Well, said goodbye to W this morning and skipped the goodbye kiss. Normally, I kiss her on the cheek and wish her a good day. Today I wished her a good day and expressed my hopes that the situation we discussed re work would turn out well, then left. She stood near me appearing to be waiting for the kiss on the cheek, it never came. That was very difficult for me because one of the things I always wanted to do was carry on in a way that I felt showed affection, for us and for the kids. But, I’m thinking that I am just too darn available! She knows I’m there and waiting. In hindsight, I have noticed when I pull away or make myself less available she tends to seek me out. So I may follow this and just cut back on my “availability, not in a hostile “I’ll fix you” manner but just by spending more time with ME and worrying less about interacting with her. It’s dead so I might as well continue on with that in mind. It was funny, last night I went downstairs (to check in with you guys) and when I returned W was on the phone with OP going over the same sh!t she just went over with me! I noticed OP seems to ask more questions e.g. “why do you think that happened” and “what do you think you should do” rather than making comments about the situation.
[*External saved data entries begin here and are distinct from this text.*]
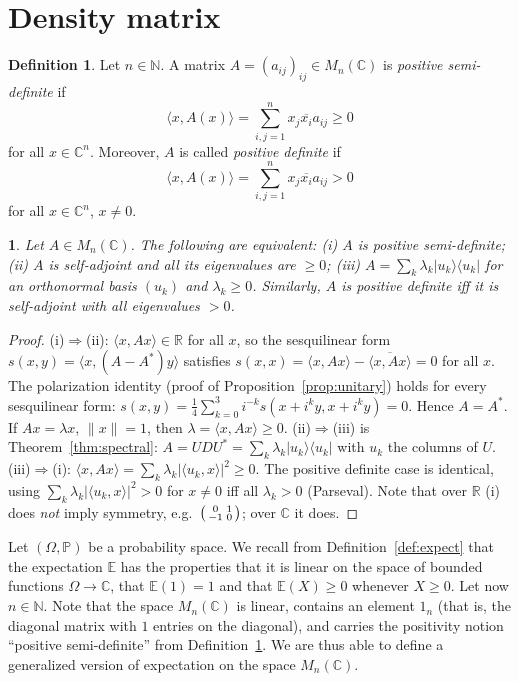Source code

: \documentclass[11pt,a4paper]{article}
\numberwithin{equation}{section}
\newcommand{\N}{\mathbb{N}}
\newcommand{\R}{\mathbb{R}}
\newcommand{\C}{\mathbb{C}}
\newcommand{\PP}{\mathbb{P}}
\newcommand{\E}{\mathbb{E}}
\newcommand{\ip}[2]{\langle #1, #2\rangle}
\newcommand{\ketbra}[2]{|#1\rangle\langle #2|}
\newcommand{\conj}[1]{\overline{#1}}
\theoremstyle{plain}
\theoremstyle{definition}
\newtheorem{definition}[theorem]{Definition}
\newcommand{\thistheoremname}{}
\theoremstyle{plain}
\newtheorem*{addedthm*}{\thistheoremname}
\theoremstyle{definition}
\newenvironment{addedthm}[1]{\renewcommand{\thistheoremname}{#1}\begin{addedthm*}}{\end{addedthm*}}
\begin{document}
\section{Density matrix}

\begin{definition}\label{def:psd}
Let $n\in\N$. A matrix $A=(a_{ij})_{ij}\in M_n(\C)$ is \emph{positive semi-definite} if
\[
\ip{x}{A(x)}=\sum_{i,j=1}^nx_j\conj{x_i}a_{ij}\geqslant0
\]
for all $x\in\C^n$. Moreover, $A$ is called \emph{positive definite} if
\[
\ip{x}{A(x)}=\sum_{i,j=1}^nx_j\conj{x_i}a_{ij}>0
\]
for all $x\in\C^n$, $x\ne0$.
\end{definition}

\begin{addedthm}{Lemma 6.1a}
Let $A\in M_n(\C)$. The following are equivalent:
(i) $A$ is positive semi-definite;
(ii) $A$ is self-adjoint and all its eigenvalues are $\ge0$;
(iii) $A=\sum_k\lambda_k\ketbra{u_k}{u_k}$ for an orthonormal basis $(u_k)$ and $\lambda_k\ge0$.
Similarly, $A$ is positive definite iff it is self-adjoint with all eigenvalues $>0$.
\end{addedthm}
\begin{proof}
(i)$\Rightarrow$(ii): $\ip{x}{Ax}\in\R$ for all $x$, so the sesquilinear form
$s(x,y)=\ip{x}{(A-A^*)y}$ satisfies $s(x,x)=\ip{x}{Ax}-\conj{\ip{x}{Ax}}=0$ for all $x$.
The polarization identity (proof of Proposition~\ref{prop:unitary}) holds for every
sesquilinear form: $s(x,y)=\frac14\sum_{k=0}^3i^{-k}s(x+i^ky,x+i^ky)=0$. Hence $A=A^*$.
If $Ax=\lambda x$, $\|x\|=1$, then $\lambda=\ip{x}{Ax}\ge0$.
(ii)$\Rightarrow$(iii) is Theorem~\ref{thm:spectral}: $A=UDU^*=\sum_k\lambda_k\ketbra{u_k}{u_k}$
with $u_k$ the columns of $U$.
(iii)$\Rightarrow$(i): $\ip{x}{Ax}=\sum_k\lambda_k|\ip{u_k}{x}|^2\ge0$.
The positive definite case is identical, using $\sum_k\lambda_k|\ip{u_k}{x}|^2>0$ for
$x\ne0$ iff all $\lambda_k>0$ (Parseval). Note that over $\R$ (i) does \emph{not} imply
symmetry, e.g.\ $\begin{psmallmatrix}0&1\\-1&0\end{psmallmatrix}$; over $\C$ it does.
\end{proof}

Let $(\Omega,\PP)$ be a probability space. We recall from Definition~\ref{def:expect} that
the expectation $\E$ has the properties that it is linear on the space of bounded functions
$\Omega\to\C$, that $\E(1)=1$ and that $\E(X)\ge0$ whenever $X\ge0$. Let now $n\in\N$. Note
that the space $M_n(\C)$ is linear, contains an element $1_n$ (that is, the diagonal matrix
with $1$ entries on the diagonal), and carries the positivity notion ``positive
semi-definite'' from Definition~\ref{def:psd}. We are thus able to define a generalized
version of expectation on the space $M_n(\C)$.
\end{document}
She doesn’t tell my W what to do but asks questions to get her to tease it out. That’s called SF Counselling. OP is using her skills wisely, I will take note of this and use those skills myself in future discussions with W. Live and learn. Have a great day fellow DBers.
P.S. Yes, Tom I am an Ontarian, Northern ON is so beautiful isn't it!
1210, fries and gravy!! mmmmmm mmmmmm. Don't forget the poutine! (that's more a French Canadian thing). If you're gonna wallpaper your arteries you might as well do it right!